--- Assigned task ---
Every line in the records below that holds "title" must be identified and copied.

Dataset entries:
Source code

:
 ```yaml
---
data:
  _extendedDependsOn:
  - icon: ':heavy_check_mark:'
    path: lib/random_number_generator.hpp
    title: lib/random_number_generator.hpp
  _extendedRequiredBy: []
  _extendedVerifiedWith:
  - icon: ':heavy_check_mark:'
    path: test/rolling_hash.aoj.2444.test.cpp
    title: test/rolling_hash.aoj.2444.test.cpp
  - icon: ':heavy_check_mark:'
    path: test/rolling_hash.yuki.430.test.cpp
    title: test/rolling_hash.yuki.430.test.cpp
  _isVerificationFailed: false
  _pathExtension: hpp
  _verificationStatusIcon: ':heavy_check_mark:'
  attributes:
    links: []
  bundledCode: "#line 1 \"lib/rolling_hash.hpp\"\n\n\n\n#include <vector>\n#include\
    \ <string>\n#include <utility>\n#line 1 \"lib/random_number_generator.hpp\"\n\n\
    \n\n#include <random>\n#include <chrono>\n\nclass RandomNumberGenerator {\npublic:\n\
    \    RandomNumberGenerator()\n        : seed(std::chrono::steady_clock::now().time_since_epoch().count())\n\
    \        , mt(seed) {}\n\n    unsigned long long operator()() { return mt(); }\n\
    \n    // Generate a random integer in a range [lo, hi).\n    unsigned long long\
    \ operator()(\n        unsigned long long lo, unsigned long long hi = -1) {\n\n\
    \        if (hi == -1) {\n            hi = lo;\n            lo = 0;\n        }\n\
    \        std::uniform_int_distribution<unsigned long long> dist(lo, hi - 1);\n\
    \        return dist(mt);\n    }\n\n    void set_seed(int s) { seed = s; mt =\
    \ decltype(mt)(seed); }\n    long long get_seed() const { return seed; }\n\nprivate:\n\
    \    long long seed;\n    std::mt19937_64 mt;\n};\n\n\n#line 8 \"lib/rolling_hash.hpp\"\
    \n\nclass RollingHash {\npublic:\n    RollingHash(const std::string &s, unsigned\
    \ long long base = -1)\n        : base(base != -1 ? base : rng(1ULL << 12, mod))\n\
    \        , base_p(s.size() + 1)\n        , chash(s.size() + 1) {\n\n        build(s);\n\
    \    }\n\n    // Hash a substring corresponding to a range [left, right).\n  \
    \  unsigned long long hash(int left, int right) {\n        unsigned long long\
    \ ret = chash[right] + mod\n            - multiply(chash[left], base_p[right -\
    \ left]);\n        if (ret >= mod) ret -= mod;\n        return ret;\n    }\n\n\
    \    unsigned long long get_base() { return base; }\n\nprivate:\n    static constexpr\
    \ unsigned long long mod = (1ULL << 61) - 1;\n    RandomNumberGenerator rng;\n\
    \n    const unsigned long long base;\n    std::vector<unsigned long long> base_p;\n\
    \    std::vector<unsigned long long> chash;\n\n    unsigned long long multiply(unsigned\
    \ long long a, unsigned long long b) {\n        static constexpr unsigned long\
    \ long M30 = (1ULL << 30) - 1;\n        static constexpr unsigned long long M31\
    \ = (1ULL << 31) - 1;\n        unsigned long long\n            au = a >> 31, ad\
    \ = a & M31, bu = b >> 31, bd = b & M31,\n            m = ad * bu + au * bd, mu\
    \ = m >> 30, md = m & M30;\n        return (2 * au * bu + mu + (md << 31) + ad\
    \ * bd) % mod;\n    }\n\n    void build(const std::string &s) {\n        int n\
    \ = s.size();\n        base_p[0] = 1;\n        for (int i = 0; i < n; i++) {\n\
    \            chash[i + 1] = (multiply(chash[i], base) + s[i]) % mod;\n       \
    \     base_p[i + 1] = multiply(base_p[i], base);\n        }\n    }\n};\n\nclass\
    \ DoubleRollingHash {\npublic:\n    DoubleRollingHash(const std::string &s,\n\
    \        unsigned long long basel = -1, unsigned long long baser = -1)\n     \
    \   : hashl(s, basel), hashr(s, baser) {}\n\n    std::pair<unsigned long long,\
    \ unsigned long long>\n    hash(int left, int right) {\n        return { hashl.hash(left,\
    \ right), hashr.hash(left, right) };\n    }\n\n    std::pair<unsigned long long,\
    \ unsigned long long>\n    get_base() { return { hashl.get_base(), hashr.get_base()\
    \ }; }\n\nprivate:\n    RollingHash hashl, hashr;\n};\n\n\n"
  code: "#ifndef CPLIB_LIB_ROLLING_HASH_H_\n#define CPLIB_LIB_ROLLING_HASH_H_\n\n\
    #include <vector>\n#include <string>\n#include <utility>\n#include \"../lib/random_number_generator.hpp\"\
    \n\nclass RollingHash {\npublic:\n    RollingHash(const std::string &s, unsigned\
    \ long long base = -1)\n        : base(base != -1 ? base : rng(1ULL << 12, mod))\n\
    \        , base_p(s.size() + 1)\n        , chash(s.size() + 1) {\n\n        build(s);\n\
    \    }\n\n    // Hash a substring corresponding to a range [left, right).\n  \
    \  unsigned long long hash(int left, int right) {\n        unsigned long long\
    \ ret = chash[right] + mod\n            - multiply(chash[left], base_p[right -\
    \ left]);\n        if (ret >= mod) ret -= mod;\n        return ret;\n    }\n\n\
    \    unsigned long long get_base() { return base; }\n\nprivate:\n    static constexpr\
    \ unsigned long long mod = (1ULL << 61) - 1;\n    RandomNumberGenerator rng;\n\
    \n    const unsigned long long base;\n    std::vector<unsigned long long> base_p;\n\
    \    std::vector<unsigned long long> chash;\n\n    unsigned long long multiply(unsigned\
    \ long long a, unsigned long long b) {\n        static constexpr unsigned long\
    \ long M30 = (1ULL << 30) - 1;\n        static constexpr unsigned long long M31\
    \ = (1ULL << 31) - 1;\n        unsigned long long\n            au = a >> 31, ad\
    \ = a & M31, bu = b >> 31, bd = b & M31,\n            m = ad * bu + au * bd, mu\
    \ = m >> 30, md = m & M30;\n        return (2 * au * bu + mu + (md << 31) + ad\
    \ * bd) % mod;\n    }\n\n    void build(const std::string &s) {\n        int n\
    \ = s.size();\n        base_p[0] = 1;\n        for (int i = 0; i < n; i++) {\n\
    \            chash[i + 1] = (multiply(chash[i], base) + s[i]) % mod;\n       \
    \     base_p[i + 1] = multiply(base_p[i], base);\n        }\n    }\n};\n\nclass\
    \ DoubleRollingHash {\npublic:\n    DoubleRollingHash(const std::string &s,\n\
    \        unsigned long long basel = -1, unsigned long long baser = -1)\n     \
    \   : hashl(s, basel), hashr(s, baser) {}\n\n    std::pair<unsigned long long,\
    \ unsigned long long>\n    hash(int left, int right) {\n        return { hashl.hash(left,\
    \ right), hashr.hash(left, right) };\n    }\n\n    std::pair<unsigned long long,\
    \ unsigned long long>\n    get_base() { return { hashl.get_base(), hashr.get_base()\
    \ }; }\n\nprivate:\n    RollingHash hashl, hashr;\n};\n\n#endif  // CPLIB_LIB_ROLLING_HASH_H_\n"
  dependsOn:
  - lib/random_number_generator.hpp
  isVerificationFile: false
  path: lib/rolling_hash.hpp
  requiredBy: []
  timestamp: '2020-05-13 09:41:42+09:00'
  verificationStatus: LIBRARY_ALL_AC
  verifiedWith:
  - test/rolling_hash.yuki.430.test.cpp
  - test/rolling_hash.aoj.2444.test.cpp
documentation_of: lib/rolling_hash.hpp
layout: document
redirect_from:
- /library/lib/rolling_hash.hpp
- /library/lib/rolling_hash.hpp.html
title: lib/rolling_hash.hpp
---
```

--- Solution for this task ---
    title: lib/random_number_generator.hpp
    title: test/rolling_hash.aoj.2444.test.cpp
    title: test/rolling_hash.yuki.430.test.cpp
title: lib/rolling_hash.hpp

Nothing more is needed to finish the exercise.